Good Beer Hunting

The Hustle

Bora Brewing Co. — Breathing Life into a Costa Rican Start-Up That's Re-Starting

We met Gustavo Arroyo during our trips to Costa Rica last year, and found him to be a strong leader in the homebrewing community of San Jose. At the time he was starting a brand called El Buho, named after his father, “The Owl.”

He owned the trademark, and had entered the market with some early success. Soon after, the local industrial brewer started its own craft brands, and used the name El Buho for one of their beers. It also became popular, and so the intellectual property competition began. Despite having the trademark and the track record, Gustavo eventually lost, not surprisingly, to time and money. So he was back to square one. 

From our trip in 2015, sharing bottles at Casa Araya. 

From our trip in 2015, sharing bottles at Casa Araya. 

We followed this story closely, hoping for the best. But when the verdict came in, we were determined not to let Gustavo get beaten. After all, in such a fledgling market, every good brewer counts. So a small team at GBH, Michael Kiser and Kyle Kastranec, decided to take on the re-brand pro-bono. Gustavo decided on the name Bora Brewing Co., which refers to the quick, sometimes-intense summer rains that hit the region almost daily. And from there, we developed a visual identity that brings to life a Costa Rican lifestyle where an intense urban environment like San Jose is only a short ride away from two oceans. 

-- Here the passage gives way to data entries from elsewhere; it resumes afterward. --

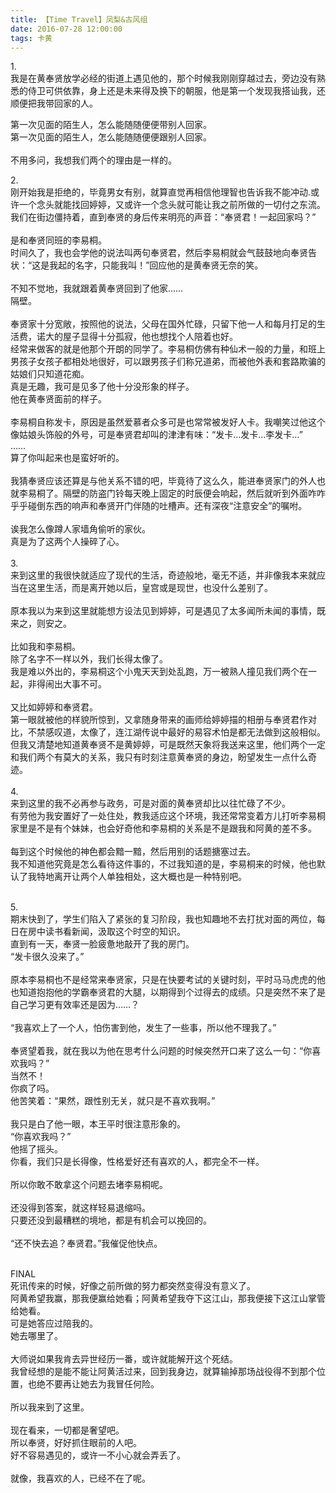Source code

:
 ```yaml
---
title: 【Time Travel】凤梨&古风组
date: 2016-07-28 12:00:00
tags: 卡黄
---
```


1.<br>
我是在黄奉贤放学必经的街道上遇见他的，那个时候我刚刚穿越过去，旁边没有熟悉的侍卫可供依靠，身上还是未来得及换下的朝服，他是第一个发现我搭讪我，还顺便把我带回家的人。 
<!-- more --> 
第一次见面的陌生人，怎么能随随便便带别人回家。  
第一次见面的陌生人，怎么能随随便便跟别人回家。  
<br>
不用多问，我想我们两个的理由是一样的。  

2.<br>
刚开始我是拒绝的，毕竟男女有别，就算直觉再相信他理智也告诉我不能冲动.或许一个念头就能找回婷婷，又或许一个念头就可能让我之前所做的一切付之东流。  
我们在街边僵持着，直到奉贤的身后传来明亮的声音：“奉贤君！一起回家吗？”  
<br>
是和奉贤同班的李易桐。  
时间久了，我也会学他的说法叫两句奉贤君，然后李易桐就会气鼓鼓地向奉贤告状：“这是我起的名字，只能我叫！”回应他的是黄奉贤无奈的笑。  
<br>
不知不觉地，我就跟着黄奉贤回到了他家……  
隔壁。  
<br>
奉贤家十分宽敞，按照他的说法，父母在国外忙碌，只留下他一人和每月打足的生活费，诺大的屋子显得十分孤寂，他也想找个人陪着也好。  
经常来做客的就是他那个开朗的同学了。李易桐仿佛有种仙术一般的力量，和班上男孩子女孩子都相处地很好，可以跟男孩子们称兄道弟，而被他外表和套路欺骗的姑娘们只知道花痴。  
真是无趣，我可是见多了他十分没形象的样子。  
他在黄奉贤面前的样子。  
<br>
李易桐自称发卡，原因是虽然爱慕者众多可是也常常被发好人卡。我嘲笑过他这个像姑娘头饰般的外号，可是奉贤君却叫的津津有味：“发卡…发卡…李发卡…”  
……  
算了你叫起来也是蛮好听的。  
<br>
我猜奉贤应该还算是与他关系不错的吧，毕竟待了这么久，能进奉贤家门的外人也就李易桐了。隔壁的防盗门铃每天晚上固定的时辰便会响起，然后就听到外面咋咋乎乎碰倒东西的响声和奉贤开门伴随的吐槽声。还有深夜“注意安全”的嘱咐。  
<br>
诶我怎么像蹲人家墙角偷听的家伙。  
真是为了这两个人操碎了心。  
<br>
3.<br>
来到这里的我很快就适应了现代的生活，奇迹般地，毫无不适，并非像我本来就应当在这里生活，而是离开她以后，皇宫或是现世，也没什么差别了。  
<br>
原本我以为来到这里就能想方设法见到婷婷，可是遇见了太多闻所未闻的事情，既来之，则安之。  
<br>
比如我和李易桐。  
除了名字不一样以外，我们长得太像了。  
我是难以外出的，李易桐这个小鬼天天到处乱跑，万一被熟人撞见我们两个在一起，非得闹出大事不可。  
<br>
又比如婷婷和奉贤君。  
第一眼就被他的样貌所惊到，又拿随身带来的画师给婷婷描的相册与奉贤君作对比，不禁感叹道，太像了，连江湖传说中最好的易容术怕是都无法做到这般相似。  
但我又清楚地知道黄奉贤不是黄婷婷，可是既然天象将我送来这里，他们两个一定和我们两个有莫大的关系，我只有时刻注意黄奉贤的身边，盼望发生一点什么奇迹。  
<br>
4.<br>
来到这里的我不必再参与政务，可是对面的黄奉贤却比以往忙碌了不少。  
有劳他为我安置好了一处住处，教我适应这个环境，我还常常变着方儿打听李易桐家里是不是有个妹妹，也会好奇他和李易桐的关系是不是跟我和阿黄的差不多。  
<br>
每到这个时候他的神色都会黯一黯，然后用别的话题搪塞过去。  
我不知道他究竟是怎么看待这件事的，不过我知道的是，李易桐来的时候，他也默认了我特地离开让两个人单独相处，这大概也是一种特别吧。  
<br>

5.<br>
期末快到了，学生们陷入了紧张的复习阶段，我也知趣地不去打扰对面的两位，每日在房中读书看新闻，汲取这个时空的知识。  
直到有一天，奉贤一脸疲惫地敲开了我的房门。  
“发卡很久没来了。”  
<br>
原本李易桐也不是经常来奉贤家，只是在快要考试的关键时刻，平时马马虎虎的他也知道抱抱他的学霸奉贤君的大腿，以期得到个过得去的成绩。只是突然不来了是自己学习更有效率还是因为……？  
<br>
“我喜欢上了一个人，怕伤害到他，发生了一些事，所以他不理我了。”  
<br>
奉贤望着我，就在我以为他在思考什么问题的时候突然开口来了这么一句：“你喜欢我吗？”  
当然不！  
你疯了吗。  
他苦笑着：“果然，跟性别无关，就只是不喜欢我啊。”  
<br>
我只是白了他一眼，本王平时很注意形象的。  
“你喜欢我吗？”  
他摇了摇头。  
你看，我们只是长得像，性格爱好还有喜欢的人，都完全不一样。  
<br>
所以你敢不敢拿这个问题去堵李易桐呢。  
<br>
还没得到答案，就这样轻易退缩吗。  
只要还没到最糟糕的境地，都是有机会可以挽回的。  
<br>
“还不快去追？奉贤君。”我催促他快点。  
<br>

FINAL  
死讯传来的时候，好像之前所做的努力都突然变得没有意义了。  
阿黄希望我赢，那我便赢给她看；阿黄希望我夺下这江山，那我便接下这江山掌管给她看。  
可是她答应过陪我的。  
她去哪里了。  
<br>
大师说如果我肯去异世经历一番，或许就能解开这个死结。  
我曾经想的是能不能让阿黄活过来，回到我身边，就算输掉那场战役得不到那个位置，也绝不要再让她去为我冒任何险。  
<br>
所以我来到了这里。  
<br>
现在看来，一切都是奢望吧。  
所以奉贤，好好抓住眼前的人吧。  
好不容易遇见的，或许一不小心就会弄丢了。  
<br>
就像，我喜欢的人，已经不在了呢。  
<br><br>
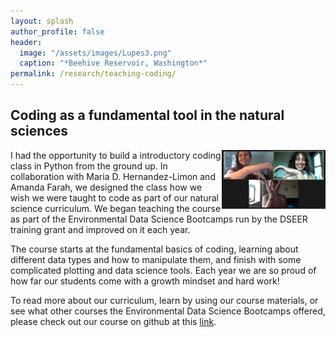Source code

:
 ```yaml
---
layout: splash
author_profile: false
header:
  image: "/assets/images/Lupes3.png"
  caption: "*Beehive Reservoir, Washington*"
permalink: /research/teaching-coding/
---
```


## Coding as a fundamental tool in the natural sciences

<img align="right" width="33%" margin-left="20px" src="/assets/images/intro_2020.png">

I had the opportunity to build a introductory coding class in Python from the ground up. In collaboration with Maria D. Hernandez-Limon and Amanda Farah, we designed the class how we wish we were taught to code as part of our natural science curriculum.  We began teaching the course as part of the Environmental Data Science Bootcamps run by the DSEER training grant and improved on it each year. 

The course starts at the fundamental basics of coding, learning about different data types and how to manipulate them, and finish with some complicated plotting and data science tools. Each year we are so proud of how far our students come with a growth mindset and hard work!

To read more about our curriculum, learn by using our course materials, or see what other courses the Environmental Data Science Bootcamps offered, please check out our course on github at this [link](https://github.com/NRT-DSEER/intro-programming-2022).
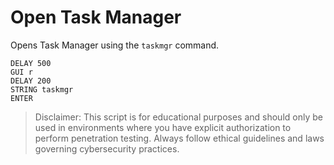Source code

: # Open Task Manager

Opens Task Manager using the ```taskmgr``` command.

```
DELAY 500
GUI r
DELAY 200
STRING taskmgr
ENTER
```

> Disclaimer: This script is for educational purposes and should only be used in environments where you have explicit authorization to perform penetration testing. Always follow ethical guidelines and laws governing cybersecurity practices.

The material and printing constraints were some of the most challenging we’ve ever encountered. For such small runs (it’s a nano brewery in San Jose, after all), everything is done at the local print shop, and applied by hand. To that end, the stock kraft carriers rely on hand stamps—two separate ones—for the master brand and the beer.

We also needed a template that would enable easy editing for one-offs (like many nanos, he’s constantly inventing and exploring new styles) without requiring new illustrations and press checks, all while relying on very small minimums. 

Building on the story of the wind, we developed a colorfield that captured the feeling and palette of those brilliant, summer rains and the afterglow of the dense flora we witnessed ourselves, but also connected it to the source of that momentum. In a market like San Jose, that comes from the character of someone who’s willing to make waves. 

We're proud of how far Gustavo's come in such short time.